Shortly before I left on my cross country trip, while browsing in the Barnes & Noble bookstore in the Grove, I chanced upon a book which seemed particularly relevant to the current debate on gay marriage, Elizabeth Gilbert’s, Committed: A Skeptic Makes Peace with Marriage. The title itself sounds like a reference the gay movement’s sudden embracing of an idea which many activists, until quite recently, so passionately rejected.
Reading the dustjacket and learning how this bestselling author was “forced” to marry her Brazilian sweetheart so they could live together in the United States, I wondered if any gay marriage advocates had done what she had done, studied the institution of marriage to better understand it meaning:
Having been effectively “sentenced to wed”, Gilbert decided to tackle her fears of matrimony by becoming a student of the institution, trying once and for all to understand what this befuddling, vexing, and contradictory, yet stubbornly enduring habit of human marriage actually is. Over the next ten months, as she and Felipe wandered haphazardly across Southeast Asia, waiting for the U.S. government to permit them to return to America and get married, the only thing she talked about, read about, or thought about was this perplexing subject.
Committed tells the story of one woman’s efforts through contemplation, historical study and extensive conversation with every soul she encountered along the way — to make peace with marriage before she entered its estate once more. Told with Gilbert’s trademark wit, intelligence and compassion, the book attempts to “turn on all the lights” when it comes to matrimony, frankly examining questions of compatibility, infatuation, fidelity, autonomy, family tradition, economic realities, social expectations, divorce risks and humbling responsibilities. Myths are debunked; fears are unthreaded; historical perspective is sought; and romantic fantasies are ultimately exchanged for vital emotional compromises.
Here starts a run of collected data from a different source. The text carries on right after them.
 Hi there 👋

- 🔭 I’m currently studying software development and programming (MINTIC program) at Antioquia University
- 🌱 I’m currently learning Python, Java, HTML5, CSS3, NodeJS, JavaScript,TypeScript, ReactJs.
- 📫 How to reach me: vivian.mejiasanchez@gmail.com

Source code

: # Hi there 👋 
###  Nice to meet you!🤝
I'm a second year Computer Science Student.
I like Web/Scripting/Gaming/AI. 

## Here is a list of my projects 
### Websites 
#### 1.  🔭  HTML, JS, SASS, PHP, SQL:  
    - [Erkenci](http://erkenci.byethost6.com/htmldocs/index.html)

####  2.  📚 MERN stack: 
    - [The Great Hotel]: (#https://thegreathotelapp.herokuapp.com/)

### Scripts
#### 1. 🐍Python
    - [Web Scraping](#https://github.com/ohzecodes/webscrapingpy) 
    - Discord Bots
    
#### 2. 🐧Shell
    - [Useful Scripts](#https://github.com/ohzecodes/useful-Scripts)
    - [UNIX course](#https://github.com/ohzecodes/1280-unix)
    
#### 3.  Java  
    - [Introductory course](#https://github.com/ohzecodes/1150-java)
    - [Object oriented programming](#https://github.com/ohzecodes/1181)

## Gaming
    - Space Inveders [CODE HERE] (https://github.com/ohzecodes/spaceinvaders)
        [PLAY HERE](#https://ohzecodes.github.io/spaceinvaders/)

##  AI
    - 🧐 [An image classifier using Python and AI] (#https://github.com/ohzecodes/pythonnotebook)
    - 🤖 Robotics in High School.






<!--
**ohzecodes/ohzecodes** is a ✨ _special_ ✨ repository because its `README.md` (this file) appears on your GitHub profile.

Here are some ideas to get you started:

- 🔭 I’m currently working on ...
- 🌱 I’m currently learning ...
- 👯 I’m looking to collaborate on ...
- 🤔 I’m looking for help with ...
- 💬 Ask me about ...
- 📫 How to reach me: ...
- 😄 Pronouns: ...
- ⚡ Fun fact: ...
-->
I bought the book. This morning, as a respite from dissertation research (and also an opportunity to think about the issues of sex difference I consider in my work), I started reading it. She does write well. I read the first 30 pages in a matter of minutes.
As I read and reviewed the dustjacket which had initially drawn me to the book, I was reminded (yet again) of the failure of gay marriage advocates to consider the meaning of the institution they ostensibly support.
I might take them more seriously if they engaged in the kind of effort Gilbert has and wonder if any of them have considered why her book is particularly relevant to the current debate.